В тот день я принял первое в жизни решение самостоятельно и, как мне казалось, тут же стал старше лет на десять. Однако никаких десяти не было, и я продолжил походить на соседского теленка, который падал с покатой горы всякий раз, как выходил попастись.
В тот вечер я пришел к Рите. Она ждала меня там же, грела ручонки около Вечного огня и, чуть зажмурившись, растирала пальцы.
– У меня новость: отец собрался переезжать.
– А ты?
– Я пока не знаю.
– Ну и вали! Вперед! Только вперед!
– Чего ты?
– А ничего.
Домой я вернулся за полночь. Обошел всю округу за сорок минут, прошелся вдоль тюремной колючки, которая, кажется, тянулась через весь город. Я снова увидел всю нищету и траур этого города, каждый его изъян и вечно скорбящих людей. «А днем зеков, наверняка, выпускают гулять, – думал я, глядя на побеги жирной проволоки.
Когда я вернулся, папа еще не спал. Он ликующе просматривал мои дневники за все те годы, что он отсутствовал, ставил свои подписи рядом с мамиными и тут же, довольный, запивал это занятие водкой.
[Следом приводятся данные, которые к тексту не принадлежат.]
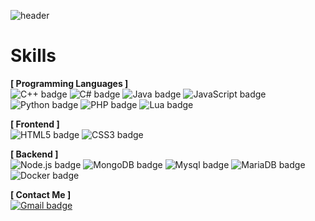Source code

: ![header](https://capsule-render.vercel.app/api?type=waving&color=6FC7E1&height=150&section=header&text=Dojeha&fontSize=80&animation=fadeIn)

# Skills

**[ Programming Languages ]**  
![C++ badge](https://img.shields.io/badge/C++-00599C?style=flat-square&logo=Cplusplus&logoColor=white)
![C# badge](https://img.shields.io/badge/C%23-239120?style=flat-square&logo=Csharp&logoColor=white)
![Java badge](https://img.shields.io/badge/Java-007396?style=flat-square&logo=Java&logoColor=white)
![JavaScript badge](https://img.shields.io/badge/JavaScript-F7DF1E?style=flat-square&logo=JavaScript&logoColor=black)
![Python badge](https://img.shields.io/badge/Python-3776AB?style=flat-square&logo=Python&logoColor=white)
![PHP badge](https://img.shields.io/badge/PHP-777BB4?style=flat-square&logo=PHP&logoColor=white)
![Lua badge](https://img.shields.io/badge/Lua-2C2D72?style=flat-square&logo=Lua&logoColor=white)

**[ Frontend ]**  
![HTML5 badge](https://img.shields.io/badge/HTML5-E34F26?style=flat-square&logo=HTML5&logoColor=white)
![CSS3 badge](https://img.shields.io/badge/CSS3-1572B7?style=flat-square&logo=CSS3&logoColor=white)

**[ Backend ]**  
![Node.js badge](https://img.shields.io/badge/Node.js-339933?style=flat-square&logo=Node.js&logoColor=white)
![MongoDB badge](https://img.shields.io/badge/MongoDB-47A248?style=flat-square&logo=MongoDB&logoColor=white)
![Mysql badge](https://img.shields.io/badge/Mysql-4479A1?style=flat-square&logo=Mysql&logoColor=white)
![MariaDB badge](https://img.shields.io/badge/MariaDB-003545?style=flat-square&logo=MariaDB&logoColor=white)
![Docker badge](https://img.shields.io/badge/Docker-2496ED?style=flat-square&logo=Docker&logoColor=white)

**[ Contact Me ]**  
[![Gmail badge](https://img.shields.io/badge/Gmail-EA4335?style=flat-square&logo=Gmail&logoColor=white)](mailto:dojeha22@gmail.com)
– Сына, учиться надо лучше. Образование – это важно!
– Хорошо, пап, я буду учиться лучше.
– И надо тебе ехать с нами.
– Ладно, пап, я поеду.
– То есть согласен?!
– Ага.
Как легко, оказывается, самому шагнуть в «новую жизнь»…
В Пермь я вернулся гораздо позже. Спустя пару десятков лет на похороны баб Гали. Она превзошла отцовские ожидания и прожила больше пары годов, на что папа сказал: «Да, сыночка, мы предполагаем, а Бог располагает». За двадцать лет ее каштановые волосы на правый пробор стали совсем пепельными. Умерла баб Галя на скамейке возле дома.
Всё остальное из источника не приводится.